The “rider” can be an individual using the waterslide amusement device, for example in a sitting or prone position, or one or more persons using the waterslide amusement device on a mat, raft, tube or other conveyance device designed to slide on the waterslide surface.
Waterslide amusement devices that rely solely or primarily on gravity to propel the rider are expensive to manufacture and construct because they typically require the construction of a large, high tower, and an intricate elevated framework for supporting the waterslide high above the ground. One solution to this problem has been to provide a lift mechanism to raise a rider to a starting height, eliminating the need for the rider to climb stairs to ascend the tower. However, such lift mechanisms generally convey the rider at a constant speed, and add no excitement to the rider's experience. Some waterslide amusement devices include one or more variable speed conveyor belts interfaced with the slide for transporting the rider along uphill sections of the slide path (for example, as described in U.S. Pat. No. 7,371,183). The conveyor system may further include a control system having a sensor for sensing the speed of the rider. The control system can be adapted to control the speed of the variable speed conveyor belt based upon the sensed speed of the rider.

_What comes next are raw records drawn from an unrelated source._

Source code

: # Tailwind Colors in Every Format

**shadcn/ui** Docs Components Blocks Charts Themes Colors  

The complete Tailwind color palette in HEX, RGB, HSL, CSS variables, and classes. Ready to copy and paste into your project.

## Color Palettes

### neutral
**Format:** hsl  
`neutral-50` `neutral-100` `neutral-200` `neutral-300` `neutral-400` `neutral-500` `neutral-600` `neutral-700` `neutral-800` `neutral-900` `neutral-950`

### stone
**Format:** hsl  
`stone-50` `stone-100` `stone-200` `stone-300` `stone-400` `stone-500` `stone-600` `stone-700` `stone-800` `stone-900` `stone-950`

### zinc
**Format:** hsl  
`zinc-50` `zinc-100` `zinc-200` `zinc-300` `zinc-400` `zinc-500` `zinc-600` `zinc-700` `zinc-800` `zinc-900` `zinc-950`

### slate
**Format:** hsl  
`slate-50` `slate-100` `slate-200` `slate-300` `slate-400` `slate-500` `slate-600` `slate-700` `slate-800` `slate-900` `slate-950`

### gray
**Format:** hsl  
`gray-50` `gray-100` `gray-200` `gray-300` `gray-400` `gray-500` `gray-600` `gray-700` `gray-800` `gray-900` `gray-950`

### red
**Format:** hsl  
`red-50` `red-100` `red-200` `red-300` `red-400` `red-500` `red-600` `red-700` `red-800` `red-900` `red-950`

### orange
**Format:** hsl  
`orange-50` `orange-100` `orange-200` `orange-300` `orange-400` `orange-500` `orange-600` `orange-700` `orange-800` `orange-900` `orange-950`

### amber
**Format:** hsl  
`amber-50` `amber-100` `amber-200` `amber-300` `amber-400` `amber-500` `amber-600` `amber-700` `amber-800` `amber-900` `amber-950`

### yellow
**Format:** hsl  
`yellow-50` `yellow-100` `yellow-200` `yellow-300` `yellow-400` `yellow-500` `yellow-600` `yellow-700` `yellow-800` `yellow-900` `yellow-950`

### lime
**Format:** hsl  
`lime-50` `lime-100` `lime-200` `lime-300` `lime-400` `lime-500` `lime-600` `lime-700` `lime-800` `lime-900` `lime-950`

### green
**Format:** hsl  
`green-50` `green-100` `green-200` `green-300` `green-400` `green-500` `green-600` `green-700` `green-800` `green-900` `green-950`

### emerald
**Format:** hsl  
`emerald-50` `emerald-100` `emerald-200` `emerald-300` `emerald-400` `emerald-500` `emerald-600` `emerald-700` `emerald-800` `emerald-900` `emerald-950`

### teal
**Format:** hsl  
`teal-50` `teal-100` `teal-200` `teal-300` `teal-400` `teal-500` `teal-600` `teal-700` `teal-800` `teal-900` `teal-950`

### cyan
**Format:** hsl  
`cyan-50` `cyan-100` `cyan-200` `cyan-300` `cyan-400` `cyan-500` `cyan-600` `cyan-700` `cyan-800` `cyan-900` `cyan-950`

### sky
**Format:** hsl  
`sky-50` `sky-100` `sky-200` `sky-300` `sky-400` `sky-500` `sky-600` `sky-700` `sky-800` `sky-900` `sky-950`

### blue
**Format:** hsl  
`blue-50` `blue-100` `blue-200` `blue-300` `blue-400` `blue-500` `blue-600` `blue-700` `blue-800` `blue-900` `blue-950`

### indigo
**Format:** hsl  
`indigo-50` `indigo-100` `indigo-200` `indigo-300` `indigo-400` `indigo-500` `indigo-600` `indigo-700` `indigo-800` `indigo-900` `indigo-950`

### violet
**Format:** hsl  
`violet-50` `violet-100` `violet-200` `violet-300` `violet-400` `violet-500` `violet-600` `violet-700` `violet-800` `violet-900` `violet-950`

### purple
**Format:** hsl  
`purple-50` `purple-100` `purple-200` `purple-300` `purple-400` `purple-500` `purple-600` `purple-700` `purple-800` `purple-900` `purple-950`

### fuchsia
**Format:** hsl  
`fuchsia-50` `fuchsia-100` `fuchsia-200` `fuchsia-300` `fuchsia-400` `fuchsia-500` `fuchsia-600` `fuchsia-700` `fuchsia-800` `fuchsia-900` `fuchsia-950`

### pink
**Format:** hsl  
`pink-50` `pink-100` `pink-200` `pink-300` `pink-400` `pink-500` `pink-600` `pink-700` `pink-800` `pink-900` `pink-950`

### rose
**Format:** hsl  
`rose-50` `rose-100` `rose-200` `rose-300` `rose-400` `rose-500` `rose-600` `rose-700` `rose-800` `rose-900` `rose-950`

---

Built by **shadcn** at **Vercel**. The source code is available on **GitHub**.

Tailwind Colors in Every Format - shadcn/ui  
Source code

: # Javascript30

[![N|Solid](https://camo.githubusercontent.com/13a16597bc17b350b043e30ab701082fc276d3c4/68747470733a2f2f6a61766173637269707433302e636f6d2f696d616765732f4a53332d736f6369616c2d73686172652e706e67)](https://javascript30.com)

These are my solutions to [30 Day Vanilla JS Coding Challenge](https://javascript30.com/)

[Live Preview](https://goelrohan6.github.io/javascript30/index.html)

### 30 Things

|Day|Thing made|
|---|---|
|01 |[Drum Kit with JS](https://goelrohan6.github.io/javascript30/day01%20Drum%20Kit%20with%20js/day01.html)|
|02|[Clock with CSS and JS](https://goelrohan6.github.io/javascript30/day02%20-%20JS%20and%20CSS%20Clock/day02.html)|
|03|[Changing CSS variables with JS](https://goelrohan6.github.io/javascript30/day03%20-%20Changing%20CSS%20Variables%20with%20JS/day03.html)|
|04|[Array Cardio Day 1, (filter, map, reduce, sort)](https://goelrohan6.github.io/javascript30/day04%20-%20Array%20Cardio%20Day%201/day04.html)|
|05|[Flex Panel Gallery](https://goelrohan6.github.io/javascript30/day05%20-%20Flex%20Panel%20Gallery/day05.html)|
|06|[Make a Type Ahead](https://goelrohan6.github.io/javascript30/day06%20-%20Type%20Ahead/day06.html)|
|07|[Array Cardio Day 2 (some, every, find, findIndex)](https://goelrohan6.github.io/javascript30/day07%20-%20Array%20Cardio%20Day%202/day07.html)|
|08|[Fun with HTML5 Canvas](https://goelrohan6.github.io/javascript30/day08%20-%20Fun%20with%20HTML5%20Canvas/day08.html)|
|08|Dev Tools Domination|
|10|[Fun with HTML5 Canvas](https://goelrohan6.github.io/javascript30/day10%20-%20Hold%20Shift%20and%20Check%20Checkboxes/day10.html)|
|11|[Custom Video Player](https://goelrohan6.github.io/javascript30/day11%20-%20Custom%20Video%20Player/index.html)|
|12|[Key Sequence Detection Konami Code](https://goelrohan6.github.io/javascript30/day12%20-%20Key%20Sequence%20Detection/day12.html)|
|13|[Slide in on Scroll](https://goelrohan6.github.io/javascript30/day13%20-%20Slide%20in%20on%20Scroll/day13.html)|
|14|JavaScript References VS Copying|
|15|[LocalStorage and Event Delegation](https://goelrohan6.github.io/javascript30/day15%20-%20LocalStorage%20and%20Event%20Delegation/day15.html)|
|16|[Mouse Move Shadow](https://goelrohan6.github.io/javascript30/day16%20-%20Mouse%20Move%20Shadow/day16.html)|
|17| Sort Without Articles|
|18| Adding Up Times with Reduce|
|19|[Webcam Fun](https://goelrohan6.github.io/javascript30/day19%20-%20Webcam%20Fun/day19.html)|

Another approach has been to propel the rider up an inclined waterslide surface or accelerate the rider along downhill and uphill segments of the slide using water jets, rather than have the rider propelled by gravity alone (for example, as described in U.S. Pat. No. 5,213,547). A series of water jets may be used to direct high-pressure water along the waterslide surface, and in the process propel the rider along the slide path. Although effective, this approach has certain limitations. If the force of the jets is too low then riders may only be conveyed a short distance along the slide path. If the jets are too powerful and the rider moving too slowly, then the rider may experience a jerky ride. Furthermore, if the force of the water jets propelling the rider is not adjusted then riders of different weights may be accelerated along the waterslide for different distances at different speeds and with different consequences for the rider's experience. Lighter riders may be propelled up a hill too far or too forcefully, at unsafe or undesirably high speeds. Heavier riders may move too slowly to provide sufficient excitement, or even too slowly to reach the crest of a hill. If the rider fails to reach the crest, the rider may slide backwards into the valley between uphill and downhill segments, creating a safety hazard, and requiring intervention to complete or terminate the ride.
Some waterslide amusement devices use rider speed traps, in which the speed of the rider is measured by timing the rider's travel along a slide path between two or more photocells. In some cases, the water volume and flow rate of the water jets are adjusted based on the measured speed of the rider. One problem with this method is that the operation of the photocells can be adversely affected by spray, and can be triggered by other extraneous motion in addition to the passage of the rider. False readings from the photocells can generate errors in the control system and can constitute a safety hazard. Also, measurement of rider speed at a particular location is not necessarily a reliable determinant of the force that will need to be applied to the rider in order for the rider to safely negotiate a downstream portion or feature of the slide path with an appropriate degree of excitement.
The present approach takes into account the inertia of the rider.